Sep 27, 2013 | By Tim Powers

Prenatal Cocaine Exposure

Cocaine Addiction

Prenatal Cocaine Exposure: The Effects

cocaine babies

Prenatal cocaine exposure has significant effects on both behavior and brain functioning.  In animal studies, prenatal cocaine exposure during development in the womb causes disruptions in brain development and causes adverse effects on behavior in childhood that lasts through adulthood.  Similar studies in human populations have been limited due to ethical concerns.  The research that has been done regarding prenatal cocaine exposure in human populations have shown impairments in the attention, impulse control and emotion regulation portions of the brain, along with a heightened predisposition to initiate substance abuse.

Researchers from the Yale School of Medicine, headed by Dr. Rajita Sinha, had conducted a study to evaluate the grey matter of adolescents who had prenatal cocaine exposure in comparison to those who did not have prenatal cocaine exposure.  The researchers had surmised that adolescence is the time period in life when substance use begins.  The study was published in the June edition of Biological Psychiatry.

Forty-two adolescents between the ages of fourteen and seventeen were recruited for this particular study.  These adolescents had prenatal cocaine exposure and were part of a long-term study.  For comparison, twenty-one adolescents that were not exposed to cocaine in utero were also studied.  All participants were asked questions about their use of a wide range of illegal drugs, submitted urine samples and underwent structural neuroimaging scans.

The results of the study showed those adolescents subjected to prenatal cocaine exposure had lower gray matter volume in key brain areas associated with emotion, reward, memory and executive functioning, in comparison with those adolescents with no prenatal cocaine exposure.  Also of note was the volume of gray matter between those that had prenatal cocaine exposure and those adolescents with no prenatal cocaine exposure in the womb.  With each one milliliter decrease in brain matter, there was an increase of initiation of substance abuse by 69.6% to 83.6% depending on the region of the brain affected.

According to Dr. John Krystal, editor of Biological Psychiatry, The results of this study of prenatal cocaine exposure contain strong implications for those pregnant women who use cocaine.  Prenatal cocaine exposure may cause brain regions to develop abnormally even though structurally the brain may look normal.  The gray matter of the brain is the part of the nervous system that processes information.  Deficits in gray matter areas are documented in many other disorders such as schizophrenia and attention deficit disorders, among others.
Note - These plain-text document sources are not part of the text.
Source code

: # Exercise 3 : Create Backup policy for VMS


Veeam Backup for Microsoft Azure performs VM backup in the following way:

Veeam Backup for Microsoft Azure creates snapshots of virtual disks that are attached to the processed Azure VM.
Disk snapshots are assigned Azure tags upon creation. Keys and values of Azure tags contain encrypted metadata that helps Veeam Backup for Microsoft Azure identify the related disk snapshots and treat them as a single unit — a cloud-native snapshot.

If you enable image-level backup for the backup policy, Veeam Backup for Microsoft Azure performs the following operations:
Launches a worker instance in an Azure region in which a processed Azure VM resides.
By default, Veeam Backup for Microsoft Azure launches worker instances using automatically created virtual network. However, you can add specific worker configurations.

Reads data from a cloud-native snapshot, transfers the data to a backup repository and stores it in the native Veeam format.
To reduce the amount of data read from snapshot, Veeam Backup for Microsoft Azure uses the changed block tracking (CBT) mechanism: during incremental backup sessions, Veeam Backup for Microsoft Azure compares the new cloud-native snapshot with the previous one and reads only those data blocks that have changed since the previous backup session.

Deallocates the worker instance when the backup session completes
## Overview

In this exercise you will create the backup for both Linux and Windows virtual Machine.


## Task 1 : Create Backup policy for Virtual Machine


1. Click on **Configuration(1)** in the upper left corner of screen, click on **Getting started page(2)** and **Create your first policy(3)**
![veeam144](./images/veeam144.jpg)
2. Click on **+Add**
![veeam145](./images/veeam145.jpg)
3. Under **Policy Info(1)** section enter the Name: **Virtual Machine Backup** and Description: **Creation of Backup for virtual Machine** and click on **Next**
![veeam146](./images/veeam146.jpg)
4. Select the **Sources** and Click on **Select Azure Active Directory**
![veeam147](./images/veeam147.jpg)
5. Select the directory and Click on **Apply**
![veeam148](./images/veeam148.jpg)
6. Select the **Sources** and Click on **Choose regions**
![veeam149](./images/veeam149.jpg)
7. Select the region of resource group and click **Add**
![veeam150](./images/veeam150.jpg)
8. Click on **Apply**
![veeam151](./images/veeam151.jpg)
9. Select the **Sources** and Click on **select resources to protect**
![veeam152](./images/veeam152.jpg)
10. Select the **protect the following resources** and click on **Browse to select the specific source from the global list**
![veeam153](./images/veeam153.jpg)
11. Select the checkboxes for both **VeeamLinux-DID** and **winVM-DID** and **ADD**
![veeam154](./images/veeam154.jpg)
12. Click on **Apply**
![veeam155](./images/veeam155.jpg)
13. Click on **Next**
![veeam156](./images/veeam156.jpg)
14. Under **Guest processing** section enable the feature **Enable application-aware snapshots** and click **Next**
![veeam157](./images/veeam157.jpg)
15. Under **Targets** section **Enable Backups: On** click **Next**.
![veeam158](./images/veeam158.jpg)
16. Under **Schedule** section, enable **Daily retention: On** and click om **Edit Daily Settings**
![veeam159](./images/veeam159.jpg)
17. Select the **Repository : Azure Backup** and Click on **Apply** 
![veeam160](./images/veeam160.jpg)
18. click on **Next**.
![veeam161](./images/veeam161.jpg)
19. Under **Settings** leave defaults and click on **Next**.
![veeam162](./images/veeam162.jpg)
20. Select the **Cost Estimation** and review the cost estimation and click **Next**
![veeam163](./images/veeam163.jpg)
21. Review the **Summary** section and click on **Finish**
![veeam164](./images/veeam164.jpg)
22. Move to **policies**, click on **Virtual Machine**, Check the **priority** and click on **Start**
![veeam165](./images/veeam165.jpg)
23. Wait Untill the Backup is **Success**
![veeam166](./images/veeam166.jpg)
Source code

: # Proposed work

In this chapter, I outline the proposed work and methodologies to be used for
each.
The researchers of this study have noted, however, that participants in this study differed only in whether there was prenatal cocaine exposure; no other health or mental illnesses were noted in participants.  In the broadest scope, this study shows how prenatal cocaine exposure in the womb may translate to brain changes that impact emotion and cognition.  Dr. Sinha predicts that in the future the specific brain alterations that are a result of prenatal cocaine exposure may serve as biomarkers that can be targeted to prevent drug use and abuse.